▶ [Exercise prompt]
Stop after the line that contains "##### target_is_windows()". Until then, retype each line of the entries exactly from the first one, skipping pictures.

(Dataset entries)
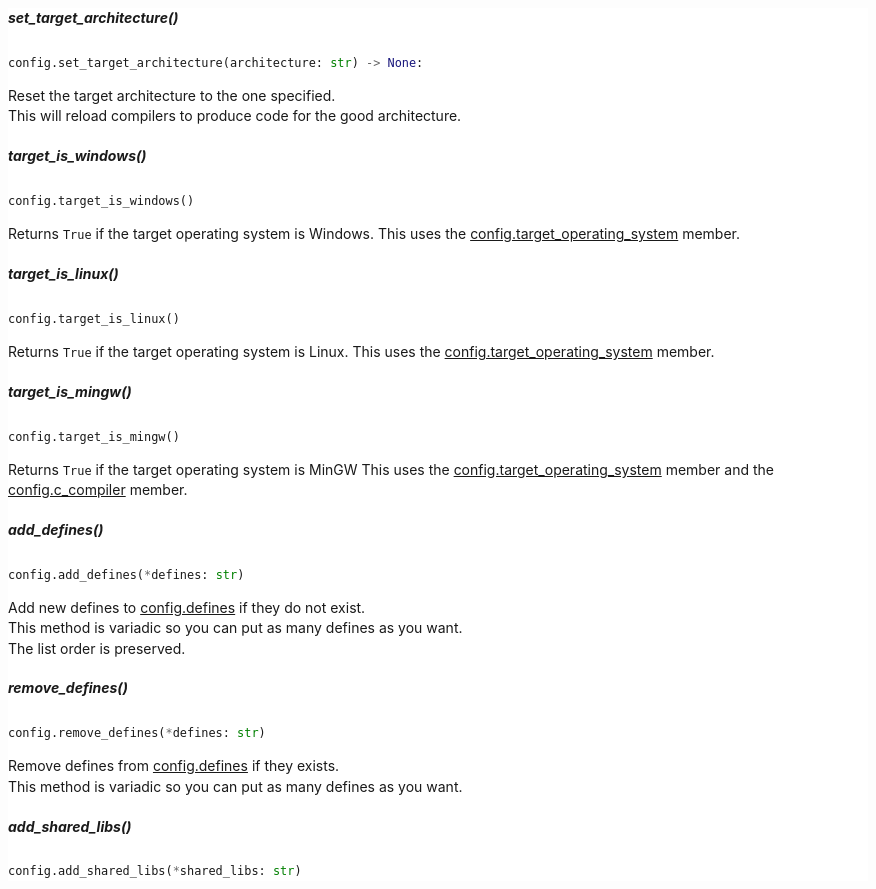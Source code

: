 ##### set_target_architecture()
```py
config.set_target_architecture(architecture: str) -> None:
```

Reset the target architecture to the one specified.  
This will reload compilers to produce code for the good architecture.

##### target_is_windows()
```py
config.target_is_windows()
```

Returns `True` if the target operating system is Windows.
This uses the [config.target_operating_system](#target_operating_system) member.


##### target_is_linux()
```py
config.target_is_linux()
```

Returns `True` if the target operating system is Linux.
This uses the [config.target_operating_system](#target_operating_system) member.


##### target_is_mingw()
```py
config.target_is_mingw()
```

Returns `True` if the target operating system is MinGW
This uses the [config.target_operating_system](#target_operating_system) member and the [config.c_compiler](#c_compiler) member.


##### add_defines()
```py
config.add_defines(*defines: str)
```

Add new defines to [config.defines](#defines) if they do not exist.  
This method is variadic so you can put as many defines as you want.  
The list order is preserved.


##### remove_defines()
```py
config.remove_defines(*defines: str)
```

Remove defines from [config.defines](#defines) if they exists.  
This method is variadic so you can put as many defines as you want.


##### add_shared_libs()
```py
config.add_shared_libs(*shared_libs: str)
```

▶ [Output below]
Source code

: ##### set_target_architecture()
```py
config.set_target_architecture(architecture: str) -> None:
```

Reset the target architecture to the one specified.  
This will reload compilers to produce code for the good architecture.

##### target_is_windows()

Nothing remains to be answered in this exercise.